You also mentioned: “Your hypothetical humans would have to be seriously impaired, to the point of being unable to live independently, … mentally impaired people that, alas, do exist, in degrees all the way down to irrecoverable vegetable status when we are pretty sure that consciousness has been extinguished. ” I claim that my description of humans in a simultaneously extremely adept and cognitively impaired state is closer to being analogous -(to AIs) than yours. ”
“AIs we have are not deliberately handicapped human beings” Of course they are not; but they do behave in some of the ways that one might conceivably expect handicapped humans of a very particular nature such as I tried to describe, to behave. If you think that the differences are relevant to consciousness, then I think you ought to explain why they are.
“BTW, the magic “brainwashing” and “supposing” are, to put this as tastefully as possible, examples of Rule 34.” I’m not sure how to interpret this, but my guess is that you’re saying no such thing could happen to a human, therefore it’s inappropriate to posit that it could. I hope you’re right about that, if it is indeed what you mean, though I’m not sure you are. But supposing that you are right and no such thing could actually happen, it’s still a logically valid/coherent concept, and thus perfectly fit for use in an analogy. In The Least Convenient Possible World for your argument, such a being would exist, in my opinion.
You were likening AI capabilities to those of a human. In reply I placed them far below human capabilities. Now you are imagining the AIs as actually being humans on whom gross brain damage has been inflicted. This is irrelevant. The AIs that we have are not greater minds cut down, they are primitive things built up. They have never been any better than they currently are. Do we look at an ant with sorrow, that it is so much less than a human?
I’m not sure if you got my allusion to Rule 34, but this is Rule 34. I don’t know how common or niche the robotisation fantasy is, but it exists.
“In reply I placed them far below human capabilities.” I think this is inaccurate as there are ways in which they excel humans. Of course, the reverse is also true, but it seems misleading only to focus on it.
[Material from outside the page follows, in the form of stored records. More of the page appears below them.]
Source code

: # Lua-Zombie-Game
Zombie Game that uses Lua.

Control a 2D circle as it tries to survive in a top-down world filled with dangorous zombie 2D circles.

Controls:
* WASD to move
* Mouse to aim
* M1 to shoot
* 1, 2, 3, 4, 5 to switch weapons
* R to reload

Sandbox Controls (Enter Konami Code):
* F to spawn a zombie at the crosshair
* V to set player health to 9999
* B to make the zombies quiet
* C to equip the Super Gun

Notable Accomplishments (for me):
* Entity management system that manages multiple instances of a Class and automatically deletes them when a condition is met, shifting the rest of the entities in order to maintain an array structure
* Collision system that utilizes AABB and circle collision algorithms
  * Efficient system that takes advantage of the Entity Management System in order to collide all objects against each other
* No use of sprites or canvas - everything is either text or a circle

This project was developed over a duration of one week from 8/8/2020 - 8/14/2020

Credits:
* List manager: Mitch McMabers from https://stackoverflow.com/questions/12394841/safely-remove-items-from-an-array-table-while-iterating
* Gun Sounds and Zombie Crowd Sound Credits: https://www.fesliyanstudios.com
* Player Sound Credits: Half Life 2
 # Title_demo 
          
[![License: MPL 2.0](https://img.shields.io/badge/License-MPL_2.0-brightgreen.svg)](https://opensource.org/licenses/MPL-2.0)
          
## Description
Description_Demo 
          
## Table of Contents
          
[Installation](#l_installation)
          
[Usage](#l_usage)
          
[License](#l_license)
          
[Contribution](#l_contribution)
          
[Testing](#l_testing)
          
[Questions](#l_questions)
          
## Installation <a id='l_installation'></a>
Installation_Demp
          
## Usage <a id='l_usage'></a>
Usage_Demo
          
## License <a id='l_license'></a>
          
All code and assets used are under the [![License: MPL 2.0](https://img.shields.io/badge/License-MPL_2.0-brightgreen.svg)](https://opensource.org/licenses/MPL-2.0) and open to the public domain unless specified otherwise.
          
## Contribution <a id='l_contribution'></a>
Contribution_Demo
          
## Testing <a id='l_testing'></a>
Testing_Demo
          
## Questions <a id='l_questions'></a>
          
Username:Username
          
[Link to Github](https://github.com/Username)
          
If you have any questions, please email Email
“Now you are imagining the AIs as actually being humans on whom gross brain damage has been inflicted. This is irrelevant.” I am analogizing them to human beings who have been subject to harmful information and treatment, and with unusually spiky ability distributions.
“The AIs that we have are not greater minds cut down, they are primitive things built up. They have never been any better than they currently are.” This is true, but I don’t see why it’s relevant to whether they are morally relevant. Humans evolved from less intelligent , less general minds.
“Do we look at an ant with sorrow, that it is so much less than a human?” No, but I would be uncomfortable torturing an ant, and I think it’s pretty clear GPT 4 was more intelligent than an ant, as an (individual) ant doesn’t outperform a human on almost any cognitive task( nothing to do with abstract reasoning, for example) ! Maybe you understood me to be arguing that because AIs appear to lack certain abilities, we ought to have pity on them. If so, that isn’t what I meant at all; I just meant to point out that such a person would still be worthy of moral consideration.